[Document images with source code]

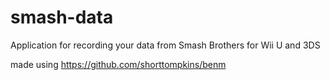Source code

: # smash-data
Application for recording your data from Smash Brothers for Wii U and 3DS


made using https://github.com/shorttompkins/benm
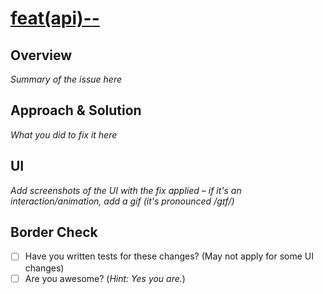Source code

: <!-- REPLACE <ISSUE-ID> <ISSUE-TITLE> <ISSUE-LINK> --->
<!-- ex: <ISSUE-ID> ~ 1 --->
<!-- ex: <ISSUE-TITLE> ~ dummy-issue --->
<!-- ex: <ISSUE-LINK> ~ #1 --->
<!-- All together: [feat(api)-1-dummy-issue](#1) --->
# [feat(api)-<ISSUE-ID>-<ISSUE-TITLE>](<ISSUE-LINK>)

## Overview
_Summary of the issue here_

## Approach & Solution
_What you did to fix it here_

## UI
_Add screenshots of the UI with the fix applied – if it's an interaction/animation, add a gif (it's pronounced /ɡɪf/)_

## Border Check

- [ ] Have you written tests for these changes? (May not apply for some UI changes)
- [ ] Are you awesome? (_Hint: Yes you are._)
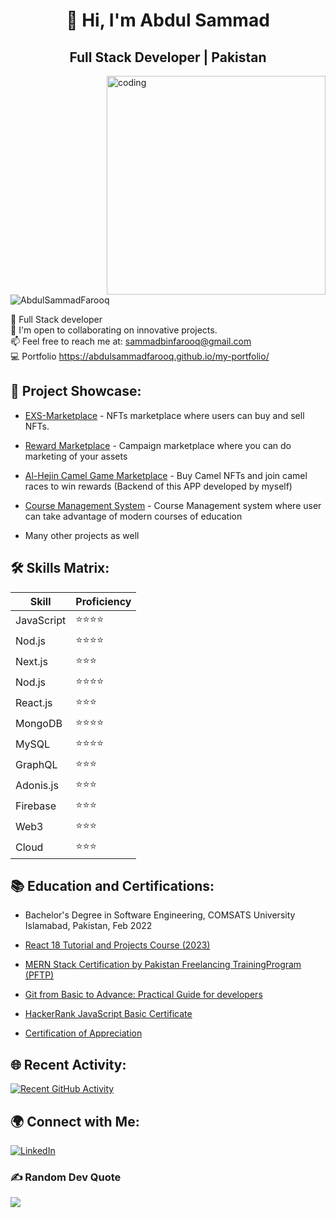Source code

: <h1 align="center">👋 Hi, I'm Abdul Sammad</h1>
<h2 align="center">Full Stack Developer | Pakistan</h2>

<img align="right" alt="coding" width="350" src="https://i.pinimg.com/originals/50/83/e0/5083e0a2a7dcaae07c142e8b87036a27.gif"/>

<p align="left"> <img src="https://komarev.com/ghpvc/?username=AbdulSammadFarooq&label=Profile%20views&color=0e75b6&style=flat" alt="AbdulSammadFarooq" /> </p>

🔭 Full Stack developer<br>
🤝 I'm open to collaborating on innovative projects.<br>
📫 Feel free to reach me at: [sammadbinfarooq@gmail.com](mailto:sammadbinfarooq@gmail.com) <br>
💻 Portfolio https://abdulsammadfarooq.github.io/my-portfolio/

## 🚀 Project Showcase:

- [EXS-Marketplace](https://marketplace.ex-sports.io/) - NFTs marketplace where users can buy and sell NFTs.

- [Reward Marketplace](https://loyalty-marketplace.dev.mwancloud.com/campaigns/marketplace) - Campaign marketplace where you can do marketing of your assets

- [Al-Hejin Camel Game Marketplace](https://play.google.com/store/apps/details?id=io.exs.android) - Buy Camel NFTs and join camel races to win rewards (Backend of this APP developed by myself)

- [Course Management System](http://164.92.118.160/) - Course Management system where user can take advantage of modern courses of education

- Many other projects as well

## 🛠️ Skills Matrix:

| Skill       | Proficiency |
|-------------|-------------|
| JavaScript  | ⭐⭐⭐⭐       |
| Nod.js      | ⭐⭐⭐⭐      |
| Next.js      | ⭐⭐⭐      |
| Nod.js      | ⭐⭐⭐⭐      |
| React.js     | ⭐⭐⭐         |
| MongoDB     | ⭐⭐⭐⭐         |
| MySQL     | ⭐⭐⭐⭐         |
| GraphQL     | ⭐⭐⭐         |
| Adonis.js     | ⭐⭐⭐         |
| Firebase     | ⭐⭐⭐         |
| Web3    | ⭐⭐⭐         |
| Cloud     | ⭐⭐⭐         |

## 📚 Education and Certifications:

- Bachelor's Degree in Software Engineering, COMSATS University Islamabad, Pakistan, Feb 2022

- [React 18 Tutorial and Projects Course (2023)](https://www.udemy.com/certificate/UC-e1f69cab-ffd5-457b-af9e-e097755fed1d/)

- [MERN Stack Certification by Pakistan Freelancing TrainingProgram (PFTP)](https://drive.google.com/file/d/110i8icIG6z5NsrGX0uit8NlH5WeN7Wi2/view?usp=drive_link)

- [Git from Basic to Advance: Practical Guide for developers](https://www.udemy.com/certificate/UC-d5c5e9f4-2a1b-4f68-80bd-c7973acf5372/) 

- [HackerRank JavaScript Basic Certificate](https://www.hackerrank.com/certificates/0cdf13753634)

- [Certification of Appreciation](https://drive.google.com/file/d/1UbcCPVW4FDGbnxUClUprLFcUEaZI_cf7/view?usp=drive_link)

## 🌐 Recent Activity:

[![Recent GitHub Activity](https://github-readme-stats.vercel.app/api?username=AbdulSammadFarooq&show_icons=true&count_private=true&hide=prs&theme=radical)](https://github.com/AbdulSammadFarooq)

## 🌍 Connect with Me:

[![LinkedIn](https://img.shields.io/badge/LinkedIn-%230077B5.svg?logo=linkedin&logoColor=white)](https://www.linkedin.com/in/abdul-sammad-farooq)

### ✍️ Random Dev Quote
![](https://quotes-github-readme.vercel.app/api?type=vertical&theme=radical)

WORK ITEM: Please reproduce exactly and only the lines from the first line of the records through the line containing "## Border Check", both included, omitting any pictures.

SOLUTION TO THE PROBLEM:
Source code

: # smash-data
Application for recording your data from Smash Brothers for Wii U and 3DS


made using https://github.com/shorttompkins/benm
Source code

: <!-- REPLACE <ISSUE-ID> <ISSUE-TITLE> <ISSUE-LINK> --->
<!-- ex: <ISSUE-ID> ~ 1 --->
<!-- ex: <ISSUE-TITLE> ~ dummy-issue --->
<!-- ex: <ISSUE-LINK> ~ #1 --->
<!-- All together: [feat(api)-1-dummy-issue](#1) --->
# [feat(api)-<ISSUE-ID>-<ISSUE-TITLE>](<ISSUE-LINK>)

## Overview
_Summary of the issue here_

## Approach & Solution
_What you did to fix it here_

## UI
_Add screenshots of the UI with the fix applied – if it's an interaction/animation, add a gif (it's pronounced /ɡɪf/)_

## Border Check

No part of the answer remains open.